Installée depuis bientôt un an, la mosquée Annour reçoit plusieurs fois par semaine des centaines de pratiquants. Prévue pour accueillir 494 personnes et à l’origine destinée aux habitants du centre-ville âgées et sans voiture, cette mosquée voit régulièrement arriver des familles ou des jeunes en voiture. Malgré le fait qu’une mosquée soit un ERP ( Etablissement recevant du public) de troisième catégorie, rien n’a été prévu pour gérer le flux des véhicules, créant ainsi des tensions importantes avec le voisinage. Le tout lié à population dont la civilité n’est peut-être pas la première de ses qualités.

Les témoignages anonymes des riverains en disent long sur cette cohabitation difficile : « Si nous réagissons de la sorte, témoigne un riverain, c’est parce que cette rue tranquille est devenue infernale à vivre. Nous avons été agressés verbalement, insultés, menacés de mort. Nous n’en pouvons plus. Il faut que l’on trouve une solution pour que nous puissions quitter ce quartier. »

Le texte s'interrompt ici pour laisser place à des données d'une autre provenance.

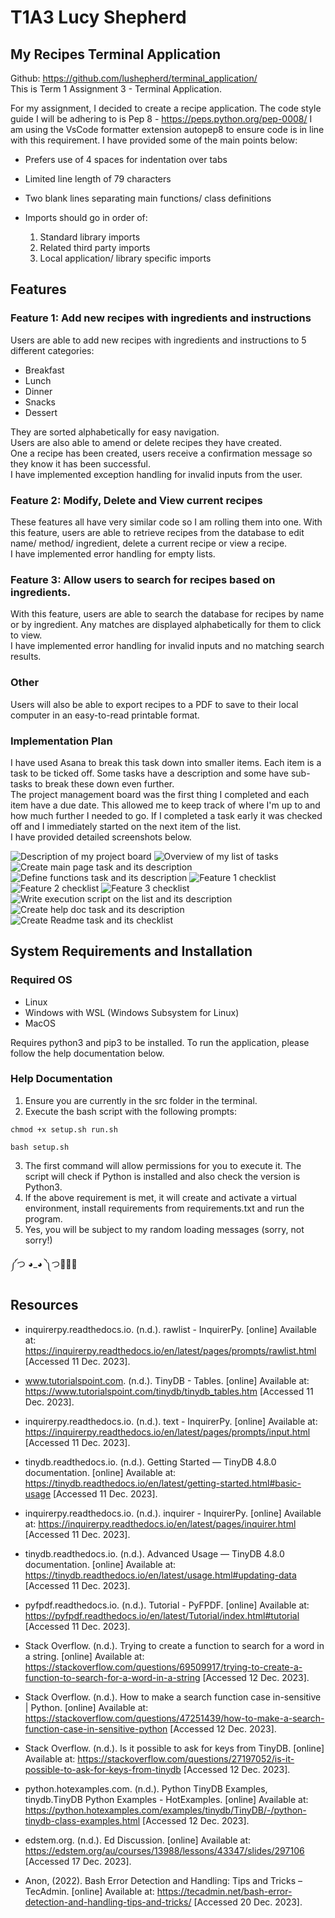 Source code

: # T1A3 Lucy Shepherd

## My Recipes Terminal Application

Github: https://github.com/lushepherd/terminal_application/ <br>
This is Term 1 Assignment 3 - Terminal Application.

For my assignment, I decided to create a recipe application. 
The code style guide I will be adhering to is Pep 8 - https://peps.python.org/pep-0008/
I am using the VsCode formatter extension autopep8 to ensure code is in line with this requirement. I have provided some of the main points below:

- Prefers use of 4 spaces for indentation over tabs

- Limited line length of 79 characters

- Two blank lines separating main functions/ class definitions

- Imports should go in order of:
    1. Standard library imports
    2. Related third party imports
    3. Local application/ library specific imports

## Features

### Feature 1: Add new recipes with ingredients and instructions

Users are able to add new recipes with ingredients and instructions to 5 different categories:
- Breakfast
- Lunch
- Dinner
- Snacks
- Dessert

They are sorted alphabetically for easy navigation.<br>
Users are also able to amend or delete recipes they have created.<br>
One a recipe has been created, users receive a confirmation message so they know it has been successful.<br>
I have implemented exception handling for invalid inputs from the user.

### Feature 2: Modify, Delete and View current recipes

These features all have very similar code so I am rolling them into one. 
With this feature, users are able to retrieve recipes from the database to edit name/ method/ ingredient, delete a current recipe or view a recipe.<br>
I have implemented error handling for empty lists.

### Feature 3: Allow users to search for recipes based on ingredients.

With this feature, users are able to search the database for recipes by name or by ingredient. Any matches are displayed alphabetically for them to click to view.<br>
I have implemented error handling for invalid inputs and no matching search results.

### Other

Users will also be able to export recipes to a PDF to save to their local computer in an easy-to-read printable format.<br>

### Implementation Plan

I have used Asana to break this task down into smaller items. Each item is a task to be ticked off. Some tasks have a description and some have sub-tasks to break these down even further.<br>
The project management board was the first thing I completed and each item have a due date. This allowed me to keep track of where I'm up to and how much further I needed to go. If I completed a task early it was checked off and I immediately started on the next item of the list.<br>
I have provided detailed screenshots below.

![Description of my project board](/images/asana1.png)
![Overview of my list of tasks](/images/asana2.png)
![Create main page task and its description](/images/asana6.png)
![Define functions task and its description](/images/asana7.png)
![Feature 1 checklist](/images/asana3.png)
![Feature 2 checklist](/images/asana4.png)
![Feature 3 checklist](/images/asana5.png)
![Write execution script on the list and its description](/images/asana8.png)
![Create help doc task and its description](/images/asana9.png)
![Create Readme task and its checklist](/images/asana10.png)

## System Requirements and Installation

### Required OS
- Linux
- Windows with WSL (Windows Subsystem for Linux)
- MacOS

Requires python3 and pip3 to be installed.
To run the application, please follow the help documentation below.

### Help Documentation

1. Ensure you are currently in the src folder in the terminal.
2. Execute the bash script with the following prompts:
```
chmod +x setup.sh run.sh
```

```
bash setup.sh
```
3. The first command will allow permissions for you to execute it. The script will check if Python is installed and also check the version is Python3.
4. If the above requirement is met, it will create and activate a virtual environment, install requirements from requirements.txt and run the program.
5. Yes, you will be subject to my random loading messages (sorry, not sorry!)

༼つ ◕_◕ ༽つ🍰🍔🍕

## Resources

- inquirerpy.readthedocs.io. (n.d.). rawlist - InquirerPy. [online] Available at: https://inquirerpy.readthedocs.io/en/latest/pages/prompts/rawlist.html [Accessed 11 Dec. 2023].

- www.tutorialspoint.com. (n.d.). TinyDB - Tables. [online] Available at: https://www.tutorialspoint.com/tinydb/tinydb_tables.htm [Accessed 11 Dec. 2023].

- inquirerpy.readthedocs.io. (n.d.). text - InquirerPy. [online] Available at: https://inquirerpy.readthedocs.io/en/latest/pages/prompts/input.html [Accessed 11 Dec. 2023].

- tinydb.readthedocs.io. (n.d.). Getting Started — TinyDB 4.8.0 documentation. [online] Available at: https://tinydb.readthedocs.io/en/latest/getting-started.html#basic-usage [Accessed 11 Dec. 2023].

- inquirerpy.readthedocs.io. (n.d.). inquirer - InquirerPy. [online] Available at: https://inquirerpy.readthedocs.io/en/latest/pages/inquirer.html [Accessed 11 Dec. 2023].

- tinydb.readthedocs.io. (n.d.). Advanced Usage — TinyDB 4.8.0 documentation. [online] Available at: https://tinydb.readthedocs.io/en/latest/usage.html#updating-data [Accessed 11 Dec. 2023].

- pyfpdf.readthedocs.io. (n.d.). Tutorial - PyFPDF. [online] Available at: https://pyfpdf.readthedocs.io/en/latest/Tutorial/index.html#tutorial [Accessed 11 Dec. 2023].

- Stack Overflow. (n.d.). Trying to create a function to search for a word in a string. [online] Available at: https://stackoverflow.com/questions/69509917/trying-to-create-a-function-to-search-for-a-word-in-a-string [Accessed 12 Dec. 2023].

- Stack Overflow. (n.d.). How to make a search function case in-sensitive | Python. [online] Available at: https://stackoverflow.com/questions/47251439/how-to-make-a-search-function-case-in-sensitive-python [Accessed 12 Dec. 2023].

- Stack Overflow. (n.d.). Is it possible to ask for keys from TinyDB. [online] Available at: https://stackoverflow.com/questions/27197052/is-it-possible-to-ask-for-keys-from-tinydb [Accessed 12 Dec. 2023].

- python.hotexamples.com. (n.d.). Python TinyDB Examples, tinydb.TinyDB Python Examples - HotExamples. [online] Available at: https://python.hotexamples.com/examples/tinydb/TinyDB/-/python-tinydb-class-examples.html [Accessed 12 Dec. 2023].

- edstem.org. (n.d.). Ed Discussion. [online] Available at: https://edstem.org/au/courses/13988/lessons/43347/slides/297106 [Accessed 17 Dec. 2023].

- Anon, (2022). Bash Error Detection and Handling: Tips and Tricks – TecAdmin. [online] Available at: https://tecadmin.net/bash-error-detection-and-handling-tips-and-tricks/ [Accessed 20 Dec. 2023].

‌
‌
‌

Une fois de plus, ce sont les habitants de souche ne pouvant pas pour des raisons financières quitter le centre-ville qui payent au quotidien les délires démagogiques et clientélistes de leurs élus plus que coupés de la réalité.

A quatre semaines du début du ramadan, si rien n’est fait pour régler ces problèmes, si personne ne prend ses responsabilités, l’été risque d’être chaud, très chaud rue Raspail.